Exercise prompt —
Reproduce the records precisely. Every line should be included.

[Data items]
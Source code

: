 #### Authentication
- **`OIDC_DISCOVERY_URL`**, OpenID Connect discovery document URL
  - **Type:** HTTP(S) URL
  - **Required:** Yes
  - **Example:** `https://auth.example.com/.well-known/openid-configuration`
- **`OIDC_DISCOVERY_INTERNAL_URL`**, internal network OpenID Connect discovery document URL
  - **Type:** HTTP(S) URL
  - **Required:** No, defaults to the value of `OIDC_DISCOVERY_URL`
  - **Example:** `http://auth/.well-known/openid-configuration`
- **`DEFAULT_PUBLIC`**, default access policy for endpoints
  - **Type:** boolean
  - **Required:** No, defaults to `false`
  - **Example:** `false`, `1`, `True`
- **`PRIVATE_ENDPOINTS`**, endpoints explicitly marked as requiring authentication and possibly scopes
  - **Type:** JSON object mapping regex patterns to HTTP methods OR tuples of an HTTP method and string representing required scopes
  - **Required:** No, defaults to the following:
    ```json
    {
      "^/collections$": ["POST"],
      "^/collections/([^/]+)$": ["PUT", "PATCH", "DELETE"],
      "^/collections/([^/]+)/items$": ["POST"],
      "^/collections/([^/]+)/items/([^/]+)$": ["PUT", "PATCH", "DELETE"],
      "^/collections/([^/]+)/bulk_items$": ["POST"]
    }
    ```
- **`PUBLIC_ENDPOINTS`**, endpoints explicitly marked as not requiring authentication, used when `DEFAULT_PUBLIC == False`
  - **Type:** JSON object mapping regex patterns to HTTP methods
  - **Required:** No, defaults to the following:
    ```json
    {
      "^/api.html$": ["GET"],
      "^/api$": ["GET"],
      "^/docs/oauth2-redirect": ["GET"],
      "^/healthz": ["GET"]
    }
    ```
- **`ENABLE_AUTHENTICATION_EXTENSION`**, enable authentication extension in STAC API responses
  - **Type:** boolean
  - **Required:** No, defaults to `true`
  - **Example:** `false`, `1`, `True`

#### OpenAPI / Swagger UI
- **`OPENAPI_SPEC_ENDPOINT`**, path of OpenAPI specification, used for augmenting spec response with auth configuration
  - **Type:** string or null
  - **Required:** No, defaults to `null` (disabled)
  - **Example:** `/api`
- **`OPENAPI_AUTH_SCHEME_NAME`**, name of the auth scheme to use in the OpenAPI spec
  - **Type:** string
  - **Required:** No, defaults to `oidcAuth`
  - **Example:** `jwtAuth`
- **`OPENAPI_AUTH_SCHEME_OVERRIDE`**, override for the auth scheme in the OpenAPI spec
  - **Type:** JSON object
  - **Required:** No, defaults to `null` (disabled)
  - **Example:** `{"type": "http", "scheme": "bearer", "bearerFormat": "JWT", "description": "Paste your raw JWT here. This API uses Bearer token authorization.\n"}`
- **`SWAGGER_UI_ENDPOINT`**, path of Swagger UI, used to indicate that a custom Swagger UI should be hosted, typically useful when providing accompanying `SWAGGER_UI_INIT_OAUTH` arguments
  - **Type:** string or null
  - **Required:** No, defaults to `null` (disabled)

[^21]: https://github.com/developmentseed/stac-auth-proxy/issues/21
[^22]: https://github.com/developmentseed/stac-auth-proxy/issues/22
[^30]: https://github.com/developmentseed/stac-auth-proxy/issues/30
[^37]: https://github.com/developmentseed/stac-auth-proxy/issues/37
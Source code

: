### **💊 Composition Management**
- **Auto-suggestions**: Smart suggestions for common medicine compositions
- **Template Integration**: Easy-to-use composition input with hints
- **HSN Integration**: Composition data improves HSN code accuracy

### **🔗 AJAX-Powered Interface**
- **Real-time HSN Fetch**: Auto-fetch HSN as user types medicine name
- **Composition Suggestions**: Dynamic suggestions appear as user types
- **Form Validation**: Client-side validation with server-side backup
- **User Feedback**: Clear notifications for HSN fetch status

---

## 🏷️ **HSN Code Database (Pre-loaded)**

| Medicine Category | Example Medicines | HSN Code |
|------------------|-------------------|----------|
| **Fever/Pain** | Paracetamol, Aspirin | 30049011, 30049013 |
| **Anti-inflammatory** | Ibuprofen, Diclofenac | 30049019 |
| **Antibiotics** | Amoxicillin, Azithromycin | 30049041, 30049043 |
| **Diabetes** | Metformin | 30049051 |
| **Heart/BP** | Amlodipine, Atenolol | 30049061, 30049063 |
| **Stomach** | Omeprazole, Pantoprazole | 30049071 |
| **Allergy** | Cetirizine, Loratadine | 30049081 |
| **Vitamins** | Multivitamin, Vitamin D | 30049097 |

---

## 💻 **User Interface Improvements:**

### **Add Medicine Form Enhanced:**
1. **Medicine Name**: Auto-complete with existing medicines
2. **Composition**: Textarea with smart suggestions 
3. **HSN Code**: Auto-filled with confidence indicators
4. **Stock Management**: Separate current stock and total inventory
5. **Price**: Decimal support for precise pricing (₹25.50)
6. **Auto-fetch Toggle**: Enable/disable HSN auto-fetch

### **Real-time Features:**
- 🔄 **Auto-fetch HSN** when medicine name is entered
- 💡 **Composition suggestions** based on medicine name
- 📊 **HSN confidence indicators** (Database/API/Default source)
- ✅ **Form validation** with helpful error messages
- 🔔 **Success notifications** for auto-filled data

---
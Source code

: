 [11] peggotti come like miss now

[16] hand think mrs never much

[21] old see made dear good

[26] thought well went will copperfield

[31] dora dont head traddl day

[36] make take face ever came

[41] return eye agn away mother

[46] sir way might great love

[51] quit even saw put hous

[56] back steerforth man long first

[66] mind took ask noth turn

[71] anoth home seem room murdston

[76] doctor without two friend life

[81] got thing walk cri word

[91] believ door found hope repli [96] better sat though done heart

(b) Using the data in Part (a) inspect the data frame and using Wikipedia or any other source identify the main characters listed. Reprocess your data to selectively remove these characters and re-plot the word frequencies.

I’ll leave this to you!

Answer to this exercise —
Source code

: #### Authentication
- **`OIDC_DISCOVERY_URL`**, OpenID Connect discovery document URL
  - **Type:** HTTP(S) URL
  - **Required:** Yes
  - **Example:** `https://auth.example.com/.well-known/openid-configuration`
- **`OIDC_DISCOVERY_INTERNAL_URL`**, internal network OpenID Connect discovery document URL
  - **Type:** HTTP(S) URL
  - **Required:** No, defaults to the value of `OIDC_DISCOVERY_URL`
  - **Example:** `http://auth/.well-known/openid-configuration`
- **`DEFAULT_PUBLIC`**, default access policy for endpoints
  - **Type:** boolean
  - **Required:** No, defaults to `false`
  - **Example:** `false`, `1`, `True`
- **`PRIVATE_ENDPOINTS`**, endpoints explicitly marked as requiring authentication and possibly scopes
  - **Type:** JSON object mapping regex patterns to HTTP methods OR tuples of an HTTP method and string representing required scopes
  - **Required:** No, defaults to the following:
    ```json
    {
      "^/collections$": ["POST"],
      "^/collections/([^/]+)$": ["PUT", "PATCH", "DELETE"],
      "^/collections/([^/]+)/items$": ["POST"],
      "^/collections/([^/]+)/items/([^/]+)$": ["PUT", "PATCH", "DELETE"],
      "^/collections/([^/]+)/bulk_items$": ["POST"]
    }
    ```
- **`PUBLIC_ENDPOINTS`**, endpoints explicitly marked as not requiring authentication, used when `DEFAULT_PUBLIC == False`
  - **Type:** JSON object mapping regex patterns to HTTP methods
  - **Required:** No, defaults to the following:
    ```json
    {
      "^/api.html$": ["GET"],
      "^/api$": ["GET"],
      "^/docs/oauth2-redirect": ["GET"],
      "^/healthz": ["GET"]
    }
    ```
- **`ENABLE_AUTHENTICATION_EXTENSION`**, enable authentication extension in STAC API responses
  - **Type:** boolean
  - **Required:** No, defaults to `true`
  - **Example:** `false`, `1`, `True`

#### OpenAPI / Swagger UI
- **`OPENAPI_SPEC_ENDPOINT`**, path of OpenAPI specification, used for augmenting spec response with auth configuration
  - **Type:** string or null
  - **Required:** No, defaults to `null` (disabled)
  - **Example:** `/api`
- **`OPENAPI_AUTH_SCHEME_NAME`**, name of the auth scheme to use in the OpenAPI spec
  - **Type:** string
  - **Required:** No, defaults to `oidcAuth`
  - **Example:** `jwtAuth`
- **`OPENAPI_AUTH_SCHEME_OVERRIDE`**, override for the auth scheme in the OpenAPI spec
  - **Type:** JSON object
  - **Required:** No, defaults to `null` (disabled)
  - **Example:** `{"type": "http", "scheme": "bearer", "bearerFormat": "JWT", "description": "Paste your raw JWT here. This API uses Bearer token authorization.\n"}`
- **`SWAGGER_UI_ENDPOINT`**, path of Swagger UI, used to indicate that a custom Swagger UI should be hosted, typically useful when providing accompanying `SWAGGER_UI_INIT_OAUTH` arguments
  - **Type:** string or null
  - **Required:** No, defaults to `null` (disabled)

[^21]: https://github.com/developmentseed/stac-auth-proxy/issues/21
[^22]: https://github.com/developmentseed/stac-auth-proxy/issues/22
[^30]: https://github.com/developmentseed/stac-auth-proxy/issues/30
[^37]: https://github.com/developmentseed/stac-auth-proxy/issues/37
Source code

:### **💊 Composition Management**
- **Auto-suggestions**: Smart suggestions for common medicine compositions
- **Template Integration**: Easy-to-use composition input with hints
- **HSN Integration**: Composition data improves HSN code accuracy

### **🔗 AJAX-Powered Interface**
- **Real-time HSN Fetch**: Auto-fetch HSN as user types medicine name
- **Composition Suggestions**: Dynamic suggestions appear as user types
- **Form Validation**: Client-side validation with server-side backup
- **User Feedback**: Clear notifications for HSN fetch status

---

## 🏷️ **HSN Code Database (Pre-loaded)**

| Medicine Category | Example Medicines | HSN Code |
|------------------|-------------------|----------|
| **Fever/Pain** | Paracetamol, Aspirin | 30049011, 30049013 |
| **Anti-inflammatory** | Ibuprofen, Diclofenac | 30049019 |
| **Antibiotics** | Amoxicillin, Azithromycin | 30049041, 30049043 |
| **Diabetes** | Metformin | 30049051 |
| **Heart/BP** | Amlodipine, Atenolol | 30049061, 30049063 |
| **Stomach** | Omeprazole, Pantoprazole | 30049071 |
| **Allergy** | Cetirizine, Loratadine | 30049081 |
| **Vitamins** | Multivitamin, Vitamin D | 30049097 |

---

## 💻 **User Interface Improvements:**

### **Add Medicine Form Enhanced:**
1. **Medicine Name**: Auto-complete with existing medicines
2. **Composition**: Textarea with smart suggestions 
3. **HSN Code**: Auto-filled with confidence indicators
4. **Stock Management**: Separate current stock and total inventory
5. **Price**: Decimal support for precise pricing (₹25.50)
6. **Auto-fetch Toggle**: Enable/disable HSN auto-fetch

### **Real-time Features:**
- 🔄 **Auto-fetch HSN** when medicine name is entered
- 💡 **Composition suggestions** based on medicine name
- 📊 **HSN confidence indicators** (Database/API/Default source)
- ✅ **Form validation** with helpful error messages
- 🔔 **Success notifications** for auto-filled data

---
Source code

: [11] peggotti come like miss now

[16] hand think mrs never much

[21] old see made dear good

[26] thought well went will copperfield

[31] dora dont head traddl day

[36] make take face ever came

[41] return eye agn away mother

[46] sir way might great love

[51] quit even saw put hous

[56] back steerforth man long first

[66] mind took ask noth turn

[71] anoth home seem room murdston

[76] doctor without two friend life

[81] got thing walk cri word

[91] believ door found hope repli [96] better sat though done heart

(b) Using the data in Part (a) inspect the data frame and using Wikipedia or any other source identify the main characters listed. Reprocess your data to selectively remove these characters and re-plot the word frequencies.

I’ll leave this to you!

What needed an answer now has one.